Everything in the listing below should be repeated verbatim, apart from the pictures.

_Data provided_

- - - -

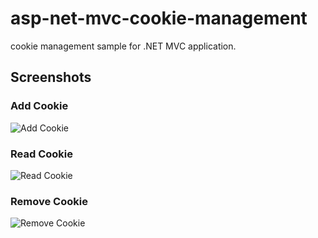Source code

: # asp-net-mvc-cookie-management
 cookie management sample for .NET MVC application.

## Screenshots

### Add Cookie
![Add Cookie](https://github.com/theilgazcode/asp-net-mvc-cookie-management/blob/main/src/resources/2.PNG)

### Read Cookie
![Read Cookie](https://github.com/theilgazcode/asp-net-mvc-cookie-management/blob/main/src/resources/3.PNG)

### Remove Cookie
![Remove Cookie](https://github.com/theilgazcode/asp-net-mvc-cookie-management/blob/main/src/resources/1.PNG)

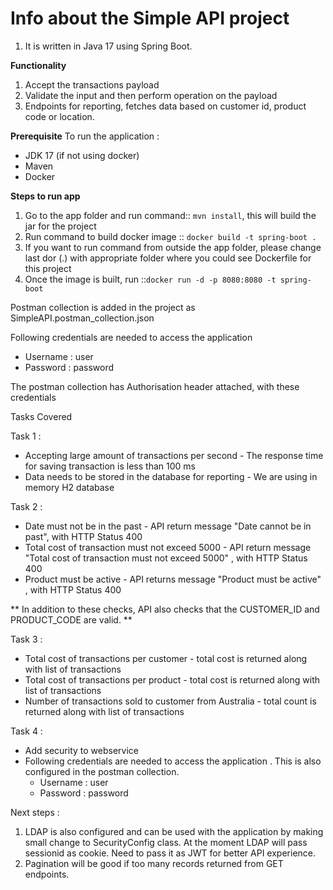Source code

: # Info about the Simple API project

1. It is written in Java 17 using Spring Boot.

**Functionality**

1. Accept the transactions payload
2. Validate the input and then perform operation on the payload
3. Endpoints for reporting, fetches data based on customer id, product code or location.

**Prerequisite** 
To run the application :
 - JDK 17 (if not using docker)
 - Maven
 - Docker

**Steps to run app**
1. Go to the app folder and run command:: `mvn install`, this will build the jar for the project
2. Run command to build docker image :: `docker build -t spring-boot .`
3. If you want to run command from outside the app folder, please change last dor (.) with appropriate folder where you could see Dockerfile for this project
4. Once the image is built, run ::`docker run -d -p 8080:8080 -t spring-boot `

Postman collection is added in the project as SimpleAPI.postman_collection.json

Following credentials are needed to access the application
- Username : user
- Password : password

The postman collection has Authorisation header attached, with these credentials



Tasks Covered

Task 1 :
 - Accepting large amount of transactions per second - The response time for saving transaction is less than 100 ms
 - Data needs to be stored in the database for reporting - We are using in memory H2 database

Task 2 : 
 - Date must not be in the past - API return message "Date cannot be in past", with HTTP Status 400
 - Total cost of transaction must not exceed 5000 - API return message "Total cost of transaction must not exceed 5000" , with HTTP Status 400
 - Product must be active - API returns message "Product must be active" , with HTTP Status 400

** In addition to these checks, API also checks that the CUSTOMER_ID and PRODUCT_CODE are valid. **

Task 3 : 
 - Total cost of transactions per customer - total cost is returned along with list of transactions
 - Total cost of transactions per product - total cost is returned along with list of transactions
 - Number of transactions sold to customer from Australia - total count is returned along with list of transactions

Task 4 : 
 - Add security to webservice 
 - Following credentials are needed to access the application . This is also configured in the postman collection.
      - Username : user
      - Password : password


Next steps :
1. LDAP is also configured and can be used with the application by making small change to SecurityConfig class.
At the moment LDAP will pass sessionid as cookie. Need to pass it as JWT for better API experience.
2. Pagination will be good if too many records returned from GET endpoints.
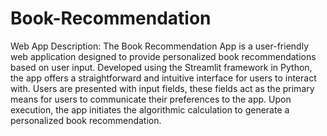 # Book-Recommendation
Web App Description:
The Book Recommendation App is a user-friendly web application designed to provide personalized book recommendations based on user input. Developed using the Streamlit framework in Python, the app offers a straightforward and intuitive interface for users to interact with.
Users are presented with input fields, these fields act as the primary means for users to communicate their preferences to the app.
Upon execution, the app initiates the algorithmic calculation to generate a personalized book recommendation.
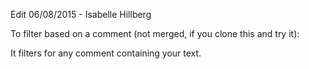 Edit 06/08/2015 - Isabelle Hillberg

To filter based on a comment (not merged, if you clone this and try it):

It filters for any comment containing your text.
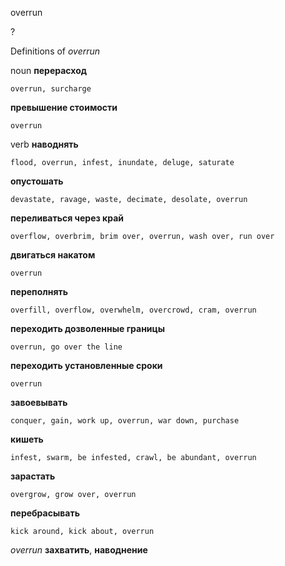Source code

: overrun

?


Definitions of _overrun_

noun
**перерасход**

    overrun, surcharge
**превышение стоимости**

    overrun

verb
**наводнять**

    flood, overrun, infest, inundate, deluge, saturate
**опустошать**

    devastate, ravage, waste, decimate, desolate, overrun
**переливаться через край**

    overflow, overbrim, brim over, overrun, wash over, run over
**двигаться накатом**

    overrun
**переполнять**

    overfill, overflow, overwhelm, overcrowd, cram, overrun
**переходить дозволенные границы**

    overrun, go over the line
**переходить установленные сроки**

    overrun
**завоевывать**

    conquer, gain, work up, overrun, war down, purchase
**кишеть**

    infest, swarm, be infested, crawl, be abundant, overrun
**зарастать**

    overgrow, grow over, overrun
**перебрасывать**

    kick around, kick about, overrun

_overrun_
**захватить**, **наводнение**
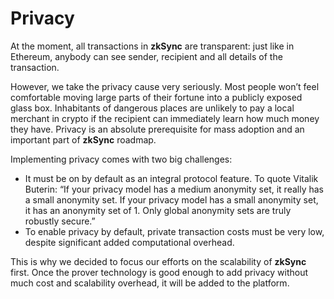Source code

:# Privacy

At the moment, all transactions in **zkSync** are transparent: just like in Ethereum, anybody can see sender, recipient and all details of the transaction.

However, we take the privacy cause very seriously. Most people won’t feel comfortable moving large parts of their fortune into a publicly exposed glass box. Inhabitants of dangerous places are unlikely to pay a local merchant in crypto if the recipient can immediately learn how much money they have. Privacy is an absolute prerequisite for mass adoption and an important part of **zkSync** roadmap.

Implementing privacy comes with two big challenges:

- It must be on by default as an integral protocol feature. To quote Vitalik Buterin: “If your privacy model has a medium anonymity set, it really has a small anonymity set. If your privacy model has a small anonymity set, it has an anonymity set of 1. Only global anonymity sets are truly robustly secure.”
- To enable privacy by default, private transaction costs must be very low, despite significant added computational overhead.

This is why we decided to focus our efforts on the scalability of **zkSync** first. Once the prover technology is good enough to add privacy without much cost and scalability overhead, it will be added to the platform.

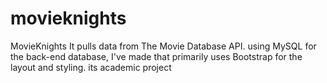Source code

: # movieknights

MovieKnights
It pulls data from The Movie Database API. 
using MySQL for the back-end database, 
I've made that primarily uses Bootstrap for the layout and styling.
its academic project
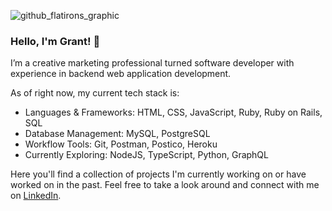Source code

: ![github_flatirons_graphic](https://github.com/user-attachments/assets/1c9674fa-a2ea-4080-b313-744d4623d13e)

### Hello, I'm Grant! 👋

I’m a creative marketing professional turned software developer with experience in backend web application development.

As of right now, my current tech stack is:
- Languages & Frameworks: HTML, CSS, JavaScript, Ruby, Ruby on Rails, SQL
- Database Management: MySQL, PostgreSQL
- Workflow Tools: Git, Postman, Postico, Heroku
- Currently Exploring: NodeJS, TypeScript, Python, GraphQL

Here you'll find a collection of projects I'm currently working on or have worked on in the past. Feel free to take a look around and connect with me on [LinkedIn](https://www.linkedin.com/in/grantdavis303/).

- - - -

_Solution for this task_
Source code

: # asp-net-mvc-cookie-management
 cookie management sample for .NET MVC application.

## Screenshots

### Add Cookie
![Add Cookie](https://github.com/theilgazcode/asp-net-mvc-cookie-management/blob/main/src/resources/2.PNG)

### Read Cookie
![Read Cookie](https://github.com/theilgazcode/asp-net-mvc-cookie-management/blob/main/src/resources/3.PNG)

### Remove Cookie
![Remove Cookie](https://github.com/theilgazcode/asp-net-mvc-cookie-management/blob/main/src/resources/1.PNG)

Source code

: # Info about the Simple API project

1. It is written in Java 17 using Spring Boot.

**Functionality**

1. Accept the transactions payload
2. Validate the input and then perform operation on the payload
3. Endpoints for reporting, fetches data based on customer id, product code or location.

**Prerequisite** 
To run the application :
 - JDK 17 (if not using docker)
 - Maven
 - Docker

**Steps to run app**
1. Go to the app folder and run command:: `mvn install`, this will build the jar for the project
2. Run command to build docker image :: `docker build -t spring-boot .`
3. If you want to run command from outside the app folder, please change last dor (.) with appropriate folder where you could see Dockerfile for this project
4. Once the image is built, run ::`docker run -d -p 8080:8080 -t spring-boot `

Postman collection is added in the project as SimpleAPI.postman_collection.json

Following credentials are needed to access the application
- Username : user
- Password : password

The postman collection has Authorisation header attached, with these credentials



Tasks Covered

Task 1 :
 - Accepting large amount of transactions per second - The response time for saving transaction is less than 100 ms
 - Data needs to be stored in the database for reporting - We are using in memory H2 database

Task 2 : 
 - Date must not be in the past - API return message "Date cannot be in past", with HTTP Status 400
 - Total cost of transaction must not exceed 5000 - API return message "Total cost of transaction must not exceed 5000" , with HTTP Status 400
 - Product must be active - API returns message "Product must be active" , with HTTP Status 400

** In addition to these checks, API also checks that the CUSTOMER_ID and PRODUCT_CODE are valid. **

Task 3 : 
 - Total cost of transactions per customer - total cost is returned along with list of transactions
 - Total cost of transactions per product - total cost is returned along with list of transactions
 - Number of transactions sold to customer from Australia - total count is returned along with list of transactions

Task 4 : 
 - Add security to webservice 
 - Following credentials are needed to access the application . This is also configured in the postman collection.
      - Username : user
      - Password : password


Next steps :
1. LDAP is also configured and can be used with the application by making small change to SecurityConfig class.
At the moment LDAP will pass sessionid as cookie. Need to pass it as JWT for better API experience.
2. Pagination will be good if too many records returned from GET endpoints.
 # Book-Recommendation
Web App Description:
The Book Recommendation App is a user-friendly web application designed to provide personalized book recommendations based on user input. Developed using the Streamlit framework in Python, the app offers a straightforward and intuitive interface for users to interact with.
Users are presented with input fields, these fields act as the primary means for users to communicate their preferences to the app.
Upon execution, the app initiates the algorithmic calculation to generate a personalized book recommendation.
 Edit 06/08/2015 - Isabelle Hillberg

To filter based on a comment (not merged, if you clone this and try it):

It filters for any comment containing your text.
Source code

: overrun

?


Definitions of _overrun_

noun
**перерасход**

    overrun, surcharge
**превышение стоимости**

    overrun

verb
**наводнять**

    flood, overrun, infest, inundate, deluge, saturate
**опустошать**

    devastate, ravage, waste, decimate, desolate, overrun
**переливаться через край**

    overflow, overbrim, brim over, overrun, wash over, run over
**двигаться накатом**

    overrun
**переполнять**

    overfill, overflow, overwhelm, overcrowd, cram, overrun
**переходить дозволенные границы**

    overrun, go over the line
**переходить установленные сроки**

    overrun
**завоевывать**

    conquer, gain, work up, overrun, war down, purchase
**кишеть**

    infest, swarm, be infested, crawl, be abundant, overrun
**зарастать**

    overgrow, grow over, overrun
**перебрасывать**

    kick around, kick about, overrun

_overrun_
**захватить**, **наводнение**
Source code

:# Privacy

At the moment, all transactions in **zkSync** are transparent: just like in Ethereum, anybody can see sender, recipient and all details of the transaction.

However, we take the privacy cause very seriously. Most people won’t feel comfortable moving large parts of their fortune into a publicly exposed glass box. Inhabitants of dangerous places are unlikely to pay a local merchant in crypto if the recipient can immediately learn how much money they have. Privacy is an absolute prerequisite for mass adoption and an important part of **zkSync** roadmap.

Implementing privacy comes with two big challenges:

- It must be on by default as an integral protocol feature. To quote Vitalik Buterin: “If your privacy model has a medium anonymity set, it really has a small anonymity set. If your privacy model has a small anonymity set, it has an anonymity set of 1. Only global anonymity sets are truly robustly secure.”
- To enable privacy by default, private transaction costs must be very low, despite significant added computational overhead.

This is why we decided to focus our efforts on the scalability of **zkSync** first. Once the prover technology is good enough to add privacy without much cost and scalability overhead, it will be added to the platform.

Source code

: # movieknights

MovieKnights
It pulls data from The Movie Database API. 
using MySQL for the back-end database, 
I've made that primarily uses Bootstrap for the layout and styling.
its academic project
Source code

: ![github_flatirons_graphic](https://github.com/user-attachments/assets/1c9674fa-a2ea-4080-b313-744d4623d13e)

### Hello, I'm Grant! 👋

I’m a creative marketing professional turned software developer with experience in backend web application development.

As of right now, my current tech stack is:
- Languages & Frameworks: HTML, CSS, JavaScript, Ruby, Ruby on Rails, SQL
- Database Management: MySQL, PostgreSQL
- Workflow Tools: Git, Postman, Postico, Heroku
- Currently Exploring: NodeJS, TypeScript, Python, GraphQL

Here you'll find a collection of projects I'm currently working on or have worked on in the past. Feel free to take a look around and connect with me on [LinkedIn](https://www.linkedin.com/in/grantdavis303/).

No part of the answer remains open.